Friday, May 14, 2010

batting for the other side

This just in:
An American newspaper has been accused of attempting to "out" Supreme Court nominee Elena Kagan as a lesbian by publishing a front page photograph of her playing softball.

The Wall Street Journal was attacked for using a 1993 image of Miss Kagan, who was nominated for the top court by President Barack Obama this week, holding a bat during her time as a teacher at the University of Chicago.

Critics have claimed the sport is regarded as a "lesbian" pastime in the minds of many Americans and the picture was used to allude to rumours about her sexuality.

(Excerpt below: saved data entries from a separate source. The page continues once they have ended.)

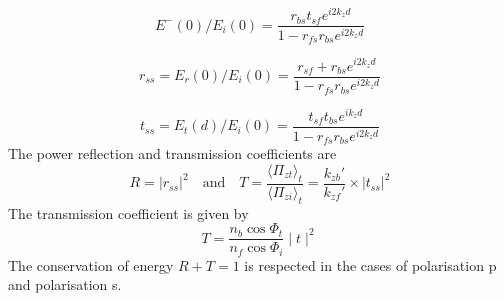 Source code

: \begin{equation*}
E^-(0) / E_i(0) =\frac{r_{bs} t_{sf} e^{i2k_z d}}{1-r_{fs}r_{bs}e^{i2k_z d}}
\end{equation*}

\begin{equation*}\label{eq:reflectivewave}
r_{ss} = E_r(0) / E_i(0) =
\frac{r_{sf} + r_{bs} e^{i2k_z d}}{1-r_{fs}r_{bs}e^{i2k_z d}}
\end{equation*}

\begin{equation*}\label{eq:transmittedwave}
t_{ss} = E_t(d) / E_i(0) =
\frac{t_{sf} t_{bs} e^{ik_z d}}{1 - r_{fs}r_{bs}e^{i2k_z d}}
\end{equation*}
The power reflection and transmission coefficients are
$$
R = |r_{ss}|^2
\quad\textrm{and}\quad
T = \frac{\langle \Pi_{zt} \rangle_t}{\langle \Pi_{zi} \rangle_t} 
= \frac{k_{zb}'}{k_{zf}'} \times |t_{ss}|^2
$$
The transmission coefficient is given by
\begin{equation*}
T=\frac{n_b\cos\Phi _t}{n_f\cos\Phi _i}\mid t\mid^2
\end{equation*}
The conservation of energy $R+T=1$ is respected in the cases of polarisation p and polarisation s.


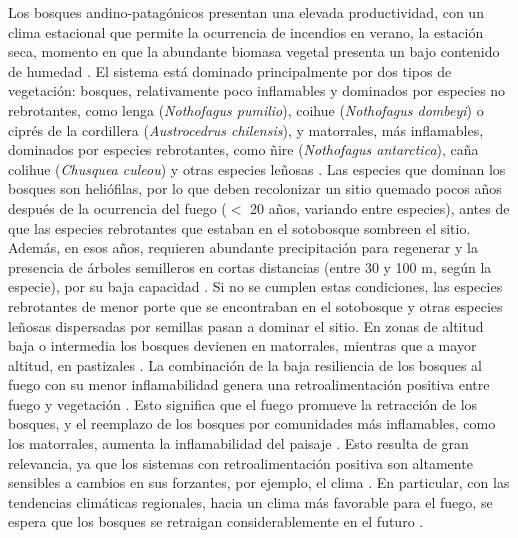 Los bosques andino-patagónicos presentan una elevada productividad, con un clima estacional que permite la ocurrencia de incendios en verano, la estación seca, momento en que la abundante biomasa vegetal presenta un bajo contenido de humedad \citep{veblen_fire_2003, veblen_historical_2008, kitzberger_firevegetation_2016}. El sistema está dominado principalmente por dos tipos de vegetación: bosques, relativamente poco inflamables y dominados por especies no rebrotantes, como lenga (\textit{Nothofagus pumilio}), coihue (\textit{Nothofagus dombeyi}) o ciprés de la cordillera (\textit{Austrocedrus chilensis}), y matorrales, más inflamables, dominados por especies rebrotantes, como ñire (\textit{Nothofagus antarctica}), caña colihue (\textit{Chusquea culeou}) y otras especies leñosas \citep{veblen_fire_2003}. Las especies que dominan los bosques son heliófilas, por lo que deben recolonizar un sitio quemado pocos años después de la ocurrencia del fuego ($<$ 20 años, variando entre especies), antes de que las especies rebrotantes que estaban en el sotobosque sombreen el sitio. Además, en esos años, requieren abundante precipitación para regenerar y la presencia de árboles semilleros en cortas distancias (entre 30 y 100 m, según la especie), por su baja capacidad \citep{cuevas_tree_2000, kitzberger_effects_2005, tercero-bucardo_field_2007, landesmann_importance_2018, landesmann_increased_2021}. Si no se cumplen estas condiciones, las especies rebrotantes de menor porte que se encontraban en el sotobosque y otras especies leñosas dispersadas por semillas pasan a dominar el sitio. En zonas de altitud baja o intermedia los bosques devienen en matorrales, mientras que a mayor altitud, en pastizales \citep{kitzberger_firevegetation_2016}. La combinación de la baja resiliencia de los bosques al fuego con su menor inflamabilidad genera una retroalimentación positiva entre fuego y vegetación \citep{kitzberger_decreases_2012, tepley_influences_2018}. Esto significa que el fuego promueve la retracción de los bosques, y el reemplazo de los bosques por comunidades más inflamables, como los matorrales, aumenta la  inflamabilidad del paisaje \citep{kitzberger_firevegetation_2016, tiribelli_non-additive_2019}. Esto resulta de gran relevancia, ya que los sistemas con retroalimentación positiva son altamente sensibles a cambios en sus forzantes, por ejemplo, el clima \citep{scheffer_alternative_2009, tepley_influences_2018}. En particular, con las tendencias climáticas regionales, hacia un clima más favorable para el fuego, se espera que los bosques se retraigan considerablemente en el futuro \citep{lloret2005fire, perry_explaining_2012, tepley_influences_2018, kitzberger_projections_2022}. 

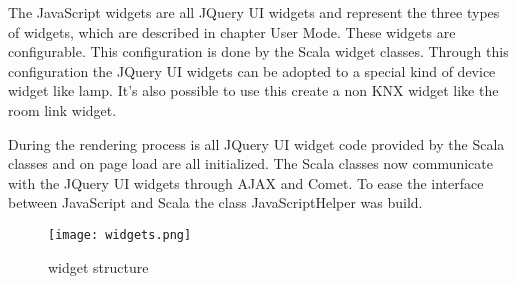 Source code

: The JavaScript widgets are all JQuery UI widgets and represent the three types of widgets, which are described in chapter User Mode. These widgets are configurable. This configuration is done by the Scala widget classes. Through this configuration the JQuery UI widgets can be adopted to a special kind of device widget like lamp. It's also possible to use this create a non KNX widget like the room link widget.

During the rendering process is all JQuery UI widget code provided by the Scala classes and on page load are all initialized. The Scala classes now communicate with the JQuery UI widgets through AJAX and Comet. To ease the interface between JavaScript and Scala the class JavaScriptHelper was build.
  \begin{figure}[h]
  \centering
  \texttt{[image: widgets.png]}
  \caption{widget structure}
  \label{fig:widgets}
  \end{figure}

John Wright, of gay newspaper Dallas Voice, told Politico: "Personally I think the newspaper, which happens to have the largest circulation of any in the US, might as well have gone with a headline that said, 'Lesbian or switch-hitter?'."

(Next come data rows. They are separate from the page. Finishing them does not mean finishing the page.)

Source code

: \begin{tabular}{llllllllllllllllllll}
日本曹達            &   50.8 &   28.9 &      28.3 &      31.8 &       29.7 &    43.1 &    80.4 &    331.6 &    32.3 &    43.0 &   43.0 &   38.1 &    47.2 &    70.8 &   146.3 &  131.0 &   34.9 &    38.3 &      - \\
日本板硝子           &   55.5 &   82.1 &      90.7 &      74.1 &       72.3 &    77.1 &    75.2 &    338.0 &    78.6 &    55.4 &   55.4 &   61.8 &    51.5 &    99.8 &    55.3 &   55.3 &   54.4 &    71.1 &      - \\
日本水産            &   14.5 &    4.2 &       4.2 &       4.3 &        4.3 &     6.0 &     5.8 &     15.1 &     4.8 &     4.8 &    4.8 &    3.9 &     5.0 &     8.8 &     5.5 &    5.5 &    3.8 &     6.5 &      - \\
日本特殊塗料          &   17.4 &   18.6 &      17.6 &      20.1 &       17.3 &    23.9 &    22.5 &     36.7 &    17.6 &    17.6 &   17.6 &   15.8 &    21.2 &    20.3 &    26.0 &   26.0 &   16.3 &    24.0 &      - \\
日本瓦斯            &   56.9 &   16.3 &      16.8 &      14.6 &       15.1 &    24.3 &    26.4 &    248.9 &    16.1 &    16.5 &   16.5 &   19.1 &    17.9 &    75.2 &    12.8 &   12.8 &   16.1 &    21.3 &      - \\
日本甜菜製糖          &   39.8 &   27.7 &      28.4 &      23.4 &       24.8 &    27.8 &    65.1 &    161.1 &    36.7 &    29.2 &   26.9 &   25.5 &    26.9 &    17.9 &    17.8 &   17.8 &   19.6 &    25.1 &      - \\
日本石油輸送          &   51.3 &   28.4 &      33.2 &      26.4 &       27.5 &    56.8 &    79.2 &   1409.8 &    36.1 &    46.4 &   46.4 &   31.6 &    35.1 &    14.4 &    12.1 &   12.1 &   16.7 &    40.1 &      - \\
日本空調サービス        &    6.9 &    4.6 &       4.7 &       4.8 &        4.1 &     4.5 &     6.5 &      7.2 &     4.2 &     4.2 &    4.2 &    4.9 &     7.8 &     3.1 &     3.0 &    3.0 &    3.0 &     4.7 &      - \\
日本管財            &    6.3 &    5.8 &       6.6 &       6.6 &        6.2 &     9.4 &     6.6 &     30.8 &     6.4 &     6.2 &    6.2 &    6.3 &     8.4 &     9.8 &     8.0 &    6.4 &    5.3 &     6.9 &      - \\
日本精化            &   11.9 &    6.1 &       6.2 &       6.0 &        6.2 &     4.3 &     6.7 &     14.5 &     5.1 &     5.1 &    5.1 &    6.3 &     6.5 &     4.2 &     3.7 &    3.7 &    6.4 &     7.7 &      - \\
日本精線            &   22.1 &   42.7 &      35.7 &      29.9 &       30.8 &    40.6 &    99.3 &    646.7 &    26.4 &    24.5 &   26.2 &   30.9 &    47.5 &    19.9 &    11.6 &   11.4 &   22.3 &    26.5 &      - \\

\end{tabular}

Cathy Renna, a former spokesperson for the Gay and Lesbian Alliance Against
Defamation, said: "It clearly is an allusion to her being gay. It's just too easy a punch line."

The newspaper has ridiculed the suggestion as "absurd" and the row has surprised many who were unaware softball had lesbian connotations.
What a strange country the US is. Include me among the "unaware."

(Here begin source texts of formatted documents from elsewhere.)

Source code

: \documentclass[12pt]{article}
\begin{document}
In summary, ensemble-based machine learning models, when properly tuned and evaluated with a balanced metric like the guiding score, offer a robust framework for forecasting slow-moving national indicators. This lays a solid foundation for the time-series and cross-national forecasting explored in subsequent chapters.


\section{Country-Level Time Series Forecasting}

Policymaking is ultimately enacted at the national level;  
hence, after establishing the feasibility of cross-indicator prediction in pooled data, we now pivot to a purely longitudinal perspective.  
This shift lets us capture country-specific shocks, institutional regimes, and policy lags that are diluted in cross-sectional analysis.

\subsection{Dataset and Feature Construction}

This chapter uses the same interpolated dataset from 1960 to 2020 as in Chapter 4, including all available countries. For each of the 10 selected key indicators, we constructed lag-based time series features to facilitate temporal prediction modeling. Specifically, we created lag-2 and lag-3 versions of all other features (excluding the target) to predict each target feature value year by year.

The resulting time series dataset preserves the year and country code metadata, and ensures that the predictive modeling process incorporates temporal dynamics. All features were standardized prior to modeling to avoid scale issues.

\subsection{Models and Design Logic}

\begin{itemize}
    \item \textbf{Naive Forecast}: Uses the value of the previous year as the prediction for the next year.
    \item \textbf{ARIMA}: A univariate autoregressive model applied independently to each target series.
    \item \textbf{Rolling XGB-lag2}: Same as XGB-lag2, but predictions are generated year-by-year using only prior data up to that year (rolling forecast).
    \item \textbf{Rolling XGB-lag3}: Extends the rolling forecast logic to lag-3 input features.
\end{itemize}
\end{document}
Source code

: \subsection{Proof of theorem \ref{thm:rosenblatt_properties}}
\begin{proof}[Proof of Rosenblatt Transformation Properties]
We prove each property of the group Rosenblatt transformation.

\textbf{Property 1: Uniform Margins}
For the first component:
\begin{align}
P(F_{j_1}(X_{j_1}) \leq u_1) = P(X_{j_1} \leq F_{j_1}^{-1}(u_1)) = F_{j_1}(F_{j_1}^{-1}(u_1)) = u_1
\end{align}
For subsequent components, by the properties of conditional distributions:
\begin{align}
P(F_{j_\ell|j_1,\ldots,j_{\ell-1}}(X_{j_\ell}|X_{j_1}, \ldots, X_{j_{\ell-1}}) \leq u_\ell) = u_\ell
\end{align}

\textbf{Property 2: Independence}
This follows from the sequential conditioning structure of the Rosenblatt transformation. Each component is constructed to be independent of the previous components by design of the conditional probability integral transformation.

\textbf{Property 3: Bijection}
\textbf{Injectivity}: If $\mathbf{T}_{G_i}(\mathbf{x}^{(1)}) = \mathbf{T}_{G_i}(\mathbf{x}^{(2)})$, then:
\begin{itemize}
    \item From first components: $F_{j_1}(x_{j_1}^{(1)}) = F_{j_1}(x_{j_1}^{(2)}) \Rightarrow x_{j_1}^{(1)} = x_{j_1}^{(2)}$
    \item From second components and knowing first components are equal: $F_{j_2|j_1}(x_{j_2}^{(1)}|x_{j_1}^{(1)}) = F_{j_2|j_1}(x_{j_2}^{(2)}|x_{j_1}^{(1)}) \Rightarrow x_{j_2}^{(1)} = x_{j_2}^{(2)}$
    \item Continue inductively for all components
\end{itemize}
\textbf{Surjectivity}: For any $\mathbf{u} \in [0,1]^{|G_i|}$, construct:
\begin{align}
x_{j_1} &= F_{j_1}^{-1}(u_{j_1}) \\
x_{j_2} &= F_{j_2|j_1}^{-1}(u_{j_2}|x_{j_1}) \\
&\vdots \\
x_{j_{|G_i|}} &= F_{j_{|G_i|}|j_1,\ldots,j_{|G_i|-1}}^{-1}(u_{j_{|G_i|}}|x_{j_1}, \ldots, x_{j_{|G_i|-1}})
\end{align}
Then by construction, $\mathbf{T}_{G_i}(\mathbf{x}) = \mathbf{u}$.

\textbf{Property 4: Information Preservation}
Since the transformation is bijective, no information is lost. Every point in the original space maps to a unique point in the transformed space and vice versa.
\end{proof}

The Washington Post has also announced to a breathless world that:
if Elena Kagan is confirmed to replace retiring Justice John Paul Stevens, the Supreme Court would for the first time in its history be without a justice belonging to America's largest religious affiliations -- the Protestant traditions. If Kagan is confirmed, six of the justices will be Roman Catholic and three will be Jewish.

At least Yanks seem interested I suppose. The Supreme Court of the United Kingdom was established by Part 3 of the Constitutional Reform Act 2005 and started work on 1 October last year to almost complete indifference.